A finger pressing on top of a variety of biologic injector pens.

Making the Shift to Biologics

In the early days of my diagnosis, I was devastated that I might be on medication for the rest of my life. I was in college and very few of my friends were dealing with a chronic illness, and so very few of my friends were on any kind of pharmaceuticals. They didn’t understand my need for medication and neither did my family. At this time I was just on a gentle anti-inflammatory, mesalamine, but all too often I heard, when is that stuff going to fix you so you can get off of it?

Shame gripped me as I took my big pills once a day. Little did I know that a few years later I would end up needing more than these pills; soon enough, I’d get started on biologics, a class of medicines that terrified me at the time.

Decreasing my medication

Though I went into remission on the mesalamine, I didn’t understand how vital the drug was for maintaining my health. A year or so after I started feeling better, I began to decrease the amount of the medicine I took, until I finally stopped taking it all together.

For a few months that seemed fine; then it wasn’t. I was, once again, fully flaring.

Because of this, I started on a drug called 6-MP which didn’t suit me well at all and put me in the hospital because my body couldn’t process it. It depleted all the white blood cells in my body until my immune system was wiped out. I was in a dangerous state, but somehow, probably because my ravaged immune system couldn’t go after the tissues in my colon any longer, I ended up back in remission.

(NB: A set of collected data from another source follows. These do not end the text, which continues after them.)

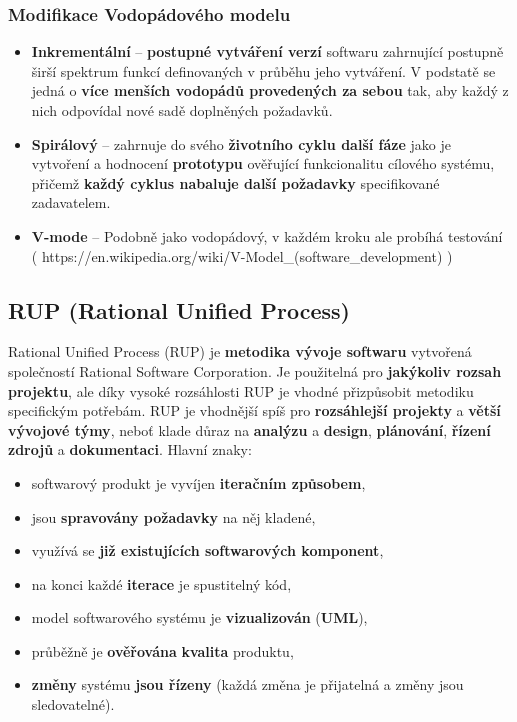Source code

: \subsubsection{Modifikace Vodopádového modelu}
\begin{itemize}
\item \textbf{Inkrementální} -- \textbf{postupné vytváření verzí} softwaru zahrnující postupně širší spektrum funkcí definovaných v průběhu jeho vytváření. V podstatě se jedná o \textbf{více menších vodopádů provedených za sebou} tak, aby každý z nich odpovídal nové sadě doplněných požadavků.
\item \textbf{Spirálový} -- zahrnuje do svého \textbf{životního cyklu další fáze} jako je vytvoření a hodnocení \textbf{prototypu} ověřující funkcionalitu cílového systému, přičemž \textbf{každý cyklus nabaluje další požadavky} specifikované zadavatelem.
\item \textbf{V-mode} -- Podobně jako vodopádový, v každém kroku ale probíhá testování ( https://en.wikipedia.org/wiki/V-Model_(software_development) )
\end{itemize}


\subsection{RUP (Rational Unified Process)}
Rational Unified Process (RUP) je \textbf{metodika vývoje softwaru} vytvořená společností Rational Software Corporation. Je použitelná pro \textbf{jakýkoliv rozsah projektu}, ale díky vysoké rozsáhlosti RUP je vhodné přizpůsobit metodiku specifickým potřebám. RUP je vhodnější spíš pro \textbf{rozsáhlejší projekty} a \textbf{větší vývojové týmy}, neboť klade důraz na \textbf{analýzu} a \textbf{design}, \textbf{plánování}, \textbf{řízení zdrojů} a \textbf{dokumentaci}. Hlavní znaky:

\begin{itemize}
\item softwarový produkt je vyvíjen \textbf{iteračním způsobem},
\item jsou \textbf{spravovány požadavky} na něj kladené,
\item využívá se \textbf{již existujících softwarových komponent},
\item na konci každé \textbf{iterace} je spustitelný kód,
\item model softwarového systému je \textbf{vizualizován} (\textbf{UML}),
\item průběžně je \textbf{ověřována} \textbf{kvalita} produktu,
\item \textbf{změny} systému\textbf{ jsou řízeny} (každá změna je přijatelná a změny jsou sledovatelné).
\end{itemize}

Eventually, though, that remission ended too. This time around I was very ill and my gastroenterologist felt I didn’t have options other than biologics, which seemed very safe and very effective.

Shifting my perspective

I didn’t want to go on biologics because I’d heard they were “a more serious medication.” In all honesty, that perception probably came from the shame I’d experienced years ago when I’d started the mesalamine. Some of my family members had been relieved that I wasn’t on the type of medicine that would change the way my immune system operated. And I myself had been glad that I wasn’t “the kind of sick person who’d have to use biologics.”

Naively, I believed that being on anything but biologics meant that I wasn’t really disabled like so many of the others dealing with the same condition as me. But now, faced with another flare, I had to come to terms with my own body and what it needed to get better.

Plan to start biologics

Before I started the biologics, I talked to my doctor extensively about their safety and side effects. They explained to me that each biologic has different side effects, but anything they would put me on had been through extensive Food and Drug Administration (FDA) trials to get them ready to be given out to patients. Additionally, they would do regular testing to make sure my blood counts, liver function, basic metabolic panels and lipid panels looked good. If they saw any abnormalities, they would immediately investigate.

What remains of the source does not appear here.